Зима (Winter) by Bella Akhmadulina

Winter, to me your gestures are
cold and careful: yes, in
winter there is something
gentle as medicine,

or why else would sickness
put out trusting hands
into that season, from its own
torture and darkness?

Weave your magic then
my love, let the kiss
of one curl of ice
brush over my forehead.

Soon I shall trust any
deception, and look without fear
into the eyes of dogs, as I
press close to the trees:

And forgive, playfully, with a
run, turn and jump; and
after a bout of forgiveness
forgive again,

become like a winter’s day:
empty and oval, though
in comparison to such
presence, always small.

I shall turn to nothing, and
so call over the wall,
not some shadow of myself, but light
I shall not block at all.

by Бе́лла (Изабе́лла) Аха́товна Ахмаду́лина
Белла Әхәт кызы Әхмәдуллина
Bella Akhatovna Akhmadulina
(1950)
translated by Elaine Feinstein

Зима

О жест зимы ко мне,
холодный и прилежный.
Да, что-то есть в зиме
от медицины нежной.

Иначе как же вдруг
из темноты и муки
доверчивый недуг
к ней обращает руки?

О милая, колдуй,
заденет лоб мой снова
целебный поцелуй
колечка ледяного.

И все сильней соблазн
встречать обман доверьем,
смотреть в глаза собак
и приникать, к деревьям.

Прощать, как бы играть,
с разбега, с поворота,
и, завершив прощать,
простить еще кого-то.

Сравняться с зимним днем,
с его пустым овалом,
и быть всегда при нем
его оттенком, малым.

Свести себя на нет,
чтоб вызвать за стеною
не тень мою, а свет,
не заслоненный мною.

A recital of the poem in Russian by Maria Selivanova.

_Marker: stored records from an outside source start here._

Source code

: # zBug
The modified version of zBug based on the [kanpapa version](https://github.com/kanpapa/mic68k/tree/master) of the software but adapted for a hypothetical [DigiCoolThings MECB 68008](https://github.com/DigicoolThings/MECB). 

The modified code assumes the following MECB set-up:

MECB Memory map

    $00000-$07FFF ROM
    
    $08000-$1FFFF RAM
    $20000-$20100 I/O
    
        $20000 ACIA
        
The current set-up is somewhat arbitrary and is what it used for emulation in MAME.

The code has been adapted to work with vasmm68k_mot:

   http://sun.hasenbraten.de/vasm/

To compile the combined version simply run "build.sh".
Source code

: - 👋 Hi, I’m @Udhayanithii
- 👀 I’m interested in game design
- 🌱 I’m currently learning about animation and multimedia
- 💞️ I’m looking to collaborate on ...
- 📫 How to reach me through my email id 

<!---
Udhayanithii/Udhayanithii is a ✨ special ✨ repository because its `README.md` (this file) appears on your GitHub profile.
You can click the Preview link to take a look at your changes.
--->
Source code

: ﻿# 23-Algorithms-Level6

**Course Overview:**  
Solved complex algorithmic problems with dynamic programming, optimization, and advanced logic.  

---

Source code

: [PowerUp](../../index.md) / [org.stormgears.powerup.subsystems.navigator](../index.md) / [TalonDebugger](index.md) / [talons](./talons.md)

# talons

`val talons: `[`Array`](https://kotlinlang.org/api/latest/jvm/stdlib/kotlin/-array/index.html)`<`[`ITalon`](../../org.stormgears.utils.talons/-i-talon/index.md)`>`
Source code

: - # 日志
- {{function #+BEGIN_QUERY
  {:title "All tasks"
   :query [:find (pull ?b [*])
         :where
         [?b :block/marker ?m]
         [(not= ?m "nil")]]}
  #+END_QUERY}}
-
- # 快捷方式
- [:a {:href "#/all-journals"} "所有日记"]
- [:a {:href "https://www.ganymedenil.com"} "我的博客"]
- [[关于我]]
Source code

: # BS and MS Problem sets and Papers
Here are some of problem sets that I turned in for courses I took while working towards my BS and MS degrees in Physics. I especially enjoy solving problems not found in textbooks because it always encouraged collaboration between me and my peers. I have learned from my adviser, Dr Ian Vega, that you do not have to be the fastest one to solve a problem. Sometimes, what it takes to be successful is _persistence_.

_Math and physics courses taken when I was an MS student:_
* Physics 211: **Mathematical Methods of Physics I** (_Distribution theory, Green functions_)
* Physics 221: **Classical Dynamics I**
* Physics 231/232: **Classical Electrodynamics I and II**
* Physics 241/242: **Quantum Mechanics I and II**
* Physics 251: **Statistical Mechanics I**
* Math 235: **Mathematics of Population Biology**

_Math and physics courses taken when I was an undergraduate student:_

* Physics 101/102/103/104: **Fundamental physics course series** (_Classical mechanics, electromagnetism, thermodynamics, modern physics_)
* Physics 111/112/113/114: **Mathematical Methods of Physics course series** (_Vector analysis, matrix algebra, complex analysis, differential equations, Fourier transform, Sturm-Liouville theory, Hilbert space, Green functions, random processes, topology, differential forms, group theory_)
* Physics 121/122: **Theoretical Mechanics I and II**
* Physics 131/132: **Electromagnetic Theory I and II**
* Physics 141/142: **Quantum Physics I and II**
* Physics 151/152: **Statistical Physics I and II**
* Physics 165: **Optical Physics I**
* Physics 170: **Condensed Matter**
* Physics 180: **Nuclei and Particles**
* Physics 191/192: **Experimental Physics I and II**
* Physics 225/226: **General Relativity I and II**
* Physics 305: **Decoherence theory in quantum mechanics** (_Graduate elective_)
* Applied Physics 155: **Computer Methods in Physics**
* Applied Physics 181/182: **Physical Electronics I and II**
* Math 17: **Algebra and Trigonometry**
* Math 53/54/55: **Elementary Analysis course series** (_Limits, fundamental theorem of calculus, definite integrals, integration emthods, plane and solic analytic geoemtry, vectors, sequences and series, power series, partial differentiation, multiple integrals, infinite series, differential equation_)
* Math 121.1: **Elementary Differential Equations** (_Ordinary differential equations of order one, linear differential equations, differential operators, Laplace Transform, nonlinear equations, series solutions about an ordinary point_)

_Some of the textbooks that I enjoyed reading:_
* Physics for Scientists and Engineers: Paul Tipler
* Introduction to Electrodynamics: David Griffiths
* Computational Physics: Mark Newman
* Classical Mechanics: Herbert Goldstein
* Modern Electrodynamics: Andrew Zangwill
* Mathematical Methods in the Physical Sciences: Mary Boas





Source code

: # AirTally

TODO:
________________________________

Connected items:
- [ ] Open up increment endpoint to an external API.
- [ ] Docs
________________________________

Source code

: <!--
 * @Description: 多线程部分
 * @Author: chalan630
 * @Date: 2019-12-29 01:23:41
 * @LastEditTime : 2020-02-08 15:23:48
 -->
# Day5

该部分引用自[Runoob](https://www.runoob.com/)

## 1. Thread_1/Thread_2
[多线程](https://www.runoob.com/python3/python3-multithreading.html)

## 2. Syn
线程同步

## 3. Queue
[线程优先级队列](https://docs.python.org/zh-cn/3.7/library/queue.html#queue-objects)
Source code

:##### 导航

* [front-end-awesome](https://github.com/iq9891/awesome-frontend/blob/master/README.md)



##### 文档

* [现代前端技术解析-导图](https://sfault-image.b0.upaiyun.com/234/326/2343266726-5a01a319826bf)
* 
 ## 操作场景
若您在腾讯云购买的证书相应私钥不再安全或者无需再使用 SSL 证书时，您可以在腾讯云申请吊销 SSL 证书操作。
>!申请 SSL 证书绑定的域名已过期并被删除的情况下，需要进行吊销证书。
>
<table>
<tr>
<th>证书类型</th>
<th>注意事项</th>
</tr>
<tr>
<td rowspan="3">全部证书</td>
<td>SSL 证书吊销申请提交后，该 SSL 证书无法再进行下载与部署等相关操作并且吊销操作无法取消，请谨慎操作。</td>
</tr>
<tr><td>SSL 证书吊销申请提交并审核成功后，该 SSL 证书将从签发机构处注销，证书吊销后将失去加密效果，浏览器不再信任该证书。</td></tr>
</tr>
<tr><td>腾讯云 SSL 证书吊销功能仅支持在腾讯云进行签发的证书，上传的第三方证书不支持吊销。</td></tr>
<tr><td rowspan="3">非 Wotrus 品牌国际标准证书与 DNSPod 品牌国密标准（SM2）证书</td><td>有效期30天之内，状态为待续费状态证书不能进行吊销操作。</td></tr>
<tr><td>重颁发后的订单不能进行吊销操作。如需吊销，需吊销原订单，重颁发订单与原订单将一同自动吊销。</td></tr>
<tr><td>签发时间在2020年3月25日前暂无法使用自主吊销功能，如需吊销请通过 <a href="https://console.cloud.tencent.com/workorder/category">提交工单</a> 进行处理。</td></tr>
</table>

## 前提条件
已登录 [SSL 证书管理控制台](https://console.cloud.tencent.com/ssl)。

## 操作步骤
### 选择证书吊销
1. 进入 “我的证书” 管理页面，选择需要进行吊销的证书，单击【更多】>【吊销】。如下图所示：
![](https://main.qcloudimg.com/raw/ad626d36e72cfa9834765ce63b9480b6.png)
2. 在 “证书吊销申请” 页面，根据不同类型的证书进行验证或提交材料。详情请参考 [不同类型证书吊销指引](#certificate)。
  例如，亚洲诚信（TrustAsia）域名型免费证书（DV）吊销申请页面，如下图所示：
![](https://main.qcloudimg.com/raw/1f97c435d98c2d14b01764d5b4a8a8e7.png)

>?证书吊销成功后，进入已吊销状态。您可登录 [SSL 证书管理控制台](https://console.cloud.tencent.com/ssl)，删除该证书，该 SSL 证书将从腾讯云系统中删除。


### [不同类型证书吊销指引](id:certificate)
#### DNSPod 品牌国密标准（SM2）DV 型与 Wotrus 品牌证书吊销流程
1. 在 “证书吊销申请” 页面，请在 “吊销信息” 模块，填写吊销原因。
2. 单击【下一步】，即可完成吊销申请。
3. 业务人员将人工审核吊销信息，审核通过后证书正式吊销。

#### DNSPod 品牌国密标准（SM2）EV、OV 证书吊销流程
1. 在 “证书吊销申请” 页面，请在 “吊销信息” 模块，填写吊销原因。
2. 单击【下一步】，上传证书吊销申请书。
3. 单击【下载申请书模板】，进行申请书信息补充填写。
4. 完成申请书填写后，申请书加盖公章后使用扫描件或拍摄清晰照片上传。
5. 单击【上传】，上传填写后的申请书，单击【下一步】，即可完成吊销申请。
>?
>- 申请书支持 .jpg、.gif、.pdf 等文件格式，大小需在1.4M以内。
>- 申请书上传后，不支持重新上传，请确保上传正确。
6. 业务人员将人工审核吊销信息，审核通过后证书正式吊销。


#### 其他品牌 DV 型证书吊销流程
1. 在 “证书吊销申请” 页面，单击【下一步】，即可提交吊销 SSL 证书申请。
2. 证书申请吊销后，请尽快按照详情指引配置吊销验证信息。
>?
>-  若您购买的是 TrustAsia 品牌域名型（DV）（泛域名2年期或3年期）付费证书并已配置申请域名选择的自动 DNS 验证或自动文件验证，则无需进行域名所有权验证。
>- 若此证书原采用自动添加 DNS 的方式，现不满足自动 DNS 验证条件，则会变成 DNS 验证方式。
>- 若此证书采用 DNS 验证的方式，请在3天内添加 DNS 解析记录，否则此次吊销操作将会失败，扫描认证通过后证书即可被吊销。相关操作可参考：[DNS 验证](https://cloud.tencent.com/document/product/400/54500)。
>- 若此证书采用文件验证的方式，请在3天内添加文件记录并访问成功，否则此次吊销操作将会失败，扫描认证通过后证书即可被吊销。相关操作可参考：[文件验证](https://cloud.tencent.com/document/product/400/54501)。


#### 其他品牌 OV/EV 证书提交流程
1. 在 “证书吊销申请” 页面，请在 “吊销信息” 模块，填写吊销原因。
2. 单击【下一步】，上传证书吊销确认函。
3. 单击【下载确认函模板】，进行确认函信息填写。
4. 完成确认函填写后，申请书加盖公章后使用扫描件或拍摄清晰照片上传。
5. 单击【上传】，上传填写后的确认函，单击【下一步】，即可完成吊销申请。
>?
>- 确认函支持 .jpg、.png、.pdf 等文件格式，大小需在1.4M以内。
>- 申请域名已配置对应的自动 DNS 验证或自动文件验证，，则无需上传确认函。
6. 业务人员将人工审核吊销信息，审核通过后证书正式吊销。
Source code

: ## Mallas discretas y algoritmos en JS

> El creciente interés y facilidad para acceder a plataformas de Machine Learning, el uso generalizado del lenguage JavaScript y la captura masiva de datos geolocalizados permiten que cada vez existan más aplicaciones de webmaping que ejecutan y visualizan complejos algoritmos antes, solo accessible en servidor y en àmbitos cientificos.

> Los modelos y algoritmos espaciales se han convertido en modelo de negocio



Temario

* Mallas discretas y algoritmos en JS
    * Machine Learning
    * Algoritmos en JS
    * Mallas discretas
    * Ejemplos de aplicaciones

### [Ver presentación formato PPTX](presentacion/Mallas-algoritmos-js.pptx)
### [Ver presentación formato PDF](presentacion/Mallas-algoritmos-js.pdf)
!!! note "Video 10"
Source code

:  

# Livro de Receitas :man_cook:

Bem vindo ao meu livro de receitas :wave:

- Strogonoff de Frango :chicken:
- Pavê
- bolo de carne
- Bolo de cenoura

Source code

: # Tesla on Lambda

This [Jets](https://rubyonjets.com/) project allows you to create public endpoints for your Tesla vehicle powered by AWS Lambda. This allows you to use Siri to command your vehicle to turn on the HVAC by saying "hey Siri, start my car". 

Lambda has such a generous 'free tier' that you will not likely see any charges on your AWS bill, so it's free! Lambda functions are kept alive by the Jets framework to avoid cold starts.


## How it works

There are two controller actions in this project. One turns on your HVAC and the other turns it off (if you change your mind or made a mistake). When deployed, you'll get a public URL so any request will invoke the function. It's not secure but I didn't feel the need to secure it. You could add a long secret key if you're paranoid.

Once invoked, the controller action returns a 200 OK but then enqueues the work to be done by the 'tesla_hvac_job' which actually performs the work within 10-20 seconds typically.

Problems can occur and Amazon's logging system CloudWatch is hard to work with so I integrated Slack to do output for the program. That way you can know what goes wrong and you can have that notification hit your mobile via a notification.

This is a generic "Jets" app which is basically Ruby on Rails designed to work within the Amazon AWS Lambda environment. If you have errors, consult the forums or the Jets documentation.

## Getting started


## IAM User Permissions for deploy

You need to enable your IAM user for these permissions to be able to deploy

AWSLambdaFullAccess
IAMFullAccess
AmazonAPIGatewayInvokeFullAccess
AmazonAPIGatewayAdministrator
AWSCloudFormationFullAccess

Additional information: Bella (Izabella) Akhatovna Akhmadulina (10 April 1937 – 29 November 2010) was a Soviet and Russian poet, short story writer, and translator, known for her apolitical writing stance. She was part of the Russian New Wave literary movement. She was cited by Joseph Brodsky as the best living poet in the Russian language. She is known in Russia as “the voice of the epoch“.
Despite the aforementioned apolitical stance of her writing, Akhmadulina was often critical of authorities in the Soviet Union, and spoke out in favour of others, including Nobel laureates Boris Pasternak, Andrei Sakharov, and Aleksandr Solzhenitsyn. She was known to international audiences via her travels abroad during the Khrushchev Thaw, during which she made appearances in sold-out stadiums. Upon her death in 2010 at the age of 73, President of Russia Dmitry Medvedev hailed her poetry as a “classic of Russian literature.”

The main themes of Akhmadulina‘s works are friendship, love, and relations between people. She wrote numerous essays about Russian poets and translators, some devoted to her close friend, Bulat Okudzhava. Akhmadulina avoided writing overtly political poems, but took part in political events in her youth, supporting the so-called dissident movement.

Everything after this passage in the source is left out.